The charity’s insistence that ticket sales be managed through its website and via the venue was met with “resistance”, he said.
The charity then assumed full responsibility for the event and did not hear from Ms Holmes again.
“Shortly after the event we got a bit of information,” said Mr Heffernan.
“It was sent to us discreetly, privately in a message. It was a newspaper clippling from an article on the BBC which highlighted her as Julia Holmes, she was Croen Ruttle to us, and that she was on the run from the PSNI. That’s when I walked into Tralee Garda Station immediately and made a report,” he said.
Luke Anthony, general manager of McCambridge’s Delicatessen, Galway, told the programme Ms Holmes was extended credit which she never paid back.
She first visited the shop last December, offering to show a number of products from her Bee Sensation range . It was upon renewing their negotiations last January that Mr Anthony’s suspicions were raised.

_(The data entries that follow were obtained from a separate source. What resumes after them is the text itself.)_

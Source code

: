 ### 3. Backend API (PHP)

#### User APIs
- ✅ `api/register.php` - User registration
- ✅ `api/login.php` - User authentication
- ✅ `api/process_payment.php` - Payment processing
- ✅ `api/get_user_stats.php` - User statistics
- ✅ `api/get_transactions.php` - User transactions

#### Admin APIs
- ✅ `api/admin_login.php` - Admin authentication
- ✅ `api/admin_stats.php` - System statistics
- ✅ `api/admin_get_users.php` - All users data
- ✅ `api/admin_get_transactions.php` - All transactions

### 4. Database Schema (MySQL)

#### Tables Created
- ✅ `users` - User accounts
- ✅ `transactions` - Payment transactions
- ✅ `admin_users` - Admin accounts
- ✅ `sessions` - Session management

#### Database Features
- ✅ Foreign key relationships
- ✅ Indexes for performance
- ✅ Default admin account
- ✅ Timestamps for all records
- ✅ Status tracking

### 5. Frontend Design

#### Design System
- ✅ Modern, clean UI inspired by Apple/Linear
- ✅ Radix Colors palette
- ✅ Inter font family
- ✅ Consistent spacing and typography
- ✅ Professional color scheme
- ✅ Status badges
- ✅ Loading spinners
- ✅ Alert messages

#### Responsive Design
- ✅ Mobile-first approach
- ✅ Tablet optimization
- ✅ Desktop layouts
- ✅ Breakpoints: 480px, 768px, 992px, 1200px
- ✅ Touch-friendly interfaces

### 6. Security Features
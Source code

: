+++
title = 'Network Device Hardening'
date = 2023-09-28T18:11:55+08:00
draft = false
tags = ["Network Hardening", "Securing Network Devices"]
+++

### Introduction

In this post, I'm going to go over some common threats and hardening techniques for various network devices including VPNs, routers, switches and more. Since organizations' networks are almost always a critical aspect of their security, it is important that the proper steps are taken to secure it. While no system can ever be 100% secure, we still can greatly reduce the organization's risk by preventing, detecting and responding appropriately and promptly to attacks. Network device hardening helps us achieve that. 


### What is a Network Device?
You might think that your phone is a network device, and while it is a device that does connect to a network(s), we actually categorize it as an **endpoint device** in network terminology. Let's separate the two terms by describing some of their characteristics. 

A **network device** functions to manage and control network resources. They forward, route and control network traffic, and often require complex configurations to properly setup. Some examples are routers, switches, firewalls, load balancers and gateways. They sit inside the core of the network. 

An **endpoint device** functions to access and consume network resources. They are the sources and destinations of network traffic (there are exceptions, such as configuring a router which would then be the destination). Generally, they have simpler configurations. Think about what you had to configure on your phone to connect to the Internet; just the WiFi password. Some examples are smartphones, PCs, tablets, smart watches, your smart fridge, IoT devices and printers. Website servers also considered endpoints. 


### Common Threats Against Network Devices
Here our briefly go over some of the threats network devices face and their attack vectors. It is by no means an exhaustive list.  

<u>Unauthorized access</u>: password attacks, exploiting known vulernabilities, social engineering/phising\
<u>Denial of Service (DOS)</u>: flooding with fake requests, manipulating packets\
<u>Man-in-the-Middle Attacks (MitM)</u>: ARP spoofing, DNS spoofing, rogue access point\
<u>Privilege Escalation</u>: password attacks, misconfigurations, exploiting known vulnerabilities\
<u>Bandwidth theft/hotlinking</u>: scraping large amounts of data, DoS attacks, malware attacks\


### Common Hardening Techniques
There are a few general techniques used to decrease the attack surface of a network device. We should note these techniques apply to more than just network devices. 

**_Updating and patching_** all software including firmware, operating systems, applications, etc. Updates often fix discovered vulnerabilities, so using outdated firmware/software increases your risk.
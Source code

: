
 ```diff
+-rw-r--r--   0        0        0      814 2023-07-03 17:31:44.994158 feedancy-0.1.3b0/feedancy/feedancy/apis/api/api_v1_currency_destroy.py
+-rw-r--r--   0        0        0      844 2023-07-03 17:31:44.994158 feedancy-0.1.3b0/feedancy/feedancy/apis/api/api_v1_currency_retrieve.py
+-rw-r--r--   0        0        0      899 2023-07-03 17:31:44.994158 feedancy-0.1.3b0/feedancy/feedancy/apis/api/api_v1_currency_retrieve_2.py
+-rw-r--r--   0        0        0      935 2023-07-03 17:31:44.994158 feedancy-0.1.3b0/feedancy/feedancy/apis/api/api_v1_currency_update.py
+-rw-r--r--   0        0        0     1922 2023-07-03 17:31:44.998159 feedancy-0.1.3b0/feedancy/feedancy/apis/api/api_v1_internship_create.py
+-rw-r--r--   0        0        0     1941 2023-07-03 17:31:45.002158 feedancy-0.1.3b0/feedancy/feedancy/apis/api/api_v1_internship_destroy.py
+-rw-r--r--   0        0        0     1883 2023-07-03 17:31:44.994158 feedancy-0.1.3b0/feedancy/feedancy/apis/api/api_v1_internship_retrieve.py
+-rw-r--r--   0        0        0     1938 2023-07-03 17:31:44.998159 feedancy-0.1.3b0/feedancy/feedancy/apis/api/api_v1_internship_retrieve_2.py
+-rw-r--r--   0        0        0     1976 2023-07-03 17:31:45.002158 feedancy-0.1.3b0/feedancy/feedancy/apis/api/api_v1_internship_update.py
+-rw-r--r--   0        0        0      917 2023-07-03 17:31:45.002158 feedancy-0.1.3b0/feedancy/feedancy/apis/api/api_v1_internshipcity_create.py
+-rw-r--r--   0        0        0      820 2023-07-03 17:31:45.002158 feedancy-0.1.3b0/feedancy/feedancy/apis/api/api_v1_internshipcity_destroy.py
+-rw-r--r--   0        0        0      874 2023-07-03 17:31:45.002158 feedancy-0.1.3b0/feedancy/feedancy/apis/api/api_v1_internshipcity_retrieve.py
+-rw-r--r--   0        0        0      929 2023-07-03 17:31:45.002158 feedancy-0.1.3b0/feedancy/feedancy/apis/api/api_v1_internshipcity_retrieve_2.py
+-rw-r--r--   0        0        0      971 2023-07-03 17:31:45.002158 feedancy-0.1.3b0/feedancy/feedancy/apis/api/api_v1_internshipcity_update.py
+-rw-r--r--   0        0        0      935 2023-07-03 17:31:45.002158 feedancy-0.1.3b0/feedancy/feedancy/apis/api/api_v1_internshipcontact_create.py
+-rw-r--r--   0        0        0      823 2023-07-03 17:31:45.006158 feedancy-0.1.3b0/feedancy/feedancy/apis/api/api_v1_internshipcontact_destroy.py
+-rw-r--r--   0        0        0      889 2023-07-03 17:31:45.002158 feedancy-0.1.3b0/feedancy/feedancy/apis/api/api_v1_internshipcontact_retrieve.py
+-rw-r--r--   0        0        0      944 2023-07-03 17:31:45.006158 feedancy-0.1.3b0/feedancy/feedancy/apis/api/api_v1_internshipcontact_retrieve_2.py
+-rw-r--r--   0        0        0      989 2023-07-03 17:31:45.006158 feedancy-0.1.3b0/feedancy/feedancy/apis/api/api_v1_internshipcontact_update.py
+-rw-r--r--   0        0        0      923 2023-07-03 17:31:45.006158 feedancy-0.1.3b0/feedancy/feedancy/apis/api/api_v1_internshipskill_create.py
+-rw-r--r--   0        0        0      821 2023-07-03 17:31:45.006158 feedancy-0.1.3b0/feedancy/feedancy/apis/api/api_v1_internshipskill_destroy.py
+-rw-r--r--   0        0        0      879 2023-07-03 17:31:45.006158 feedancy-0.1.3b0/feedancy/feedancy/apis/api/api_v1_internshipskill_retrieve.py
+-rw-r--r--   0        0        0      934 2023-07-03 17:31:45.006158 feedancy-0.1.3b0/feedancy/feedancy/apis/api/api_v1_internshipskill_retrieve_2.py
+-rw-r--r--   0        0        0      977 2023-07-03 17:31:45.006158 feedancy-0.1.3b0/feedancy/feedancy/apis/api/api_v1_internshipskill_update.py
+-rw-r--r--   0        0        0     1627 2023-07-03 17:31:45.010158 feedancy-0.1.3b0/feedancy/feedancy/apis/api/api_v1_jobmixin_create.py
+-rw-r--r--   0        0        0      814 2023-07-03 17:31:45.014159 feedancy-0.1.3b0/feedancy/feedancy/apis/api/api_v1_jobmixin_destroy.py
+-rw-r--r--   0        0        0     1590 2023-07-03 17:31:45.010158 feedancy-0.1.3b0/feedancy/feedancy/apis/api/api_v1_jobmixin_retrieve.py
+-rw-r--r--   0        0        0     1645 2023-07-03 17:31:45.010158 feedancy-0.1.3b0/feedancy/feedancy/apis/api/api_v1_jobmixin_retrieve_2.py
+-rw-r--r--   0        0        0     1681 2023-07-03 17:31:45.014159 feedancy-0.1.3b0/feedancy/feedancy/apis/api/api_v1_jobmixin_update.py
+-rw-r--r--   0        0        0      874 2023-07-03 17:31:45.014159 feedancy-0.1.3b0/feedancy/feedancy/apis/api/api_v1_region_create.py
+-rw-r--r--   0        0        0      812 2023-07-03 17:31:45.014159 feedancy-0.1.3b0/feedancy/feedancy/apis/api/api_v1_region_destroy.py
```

“I have an interest in bees, and we didn’t take in her honey because we stock a number of local honeys, but I was asking her about her hives and she was telling me the different areas they’re in, where they have the hives and how many.
“I could see some of the information was a bit sketchy. We were taken in. Luckily we were contacted by someone in the Irish Honey Association who said there were suspicions about her and we did some further research.”
She had bought hampers for which she was forwarded a small amount of credit.
“I was last in contact with her on March 10, and so we had never received payment for that. By that stage all relationships had broken down,” he said.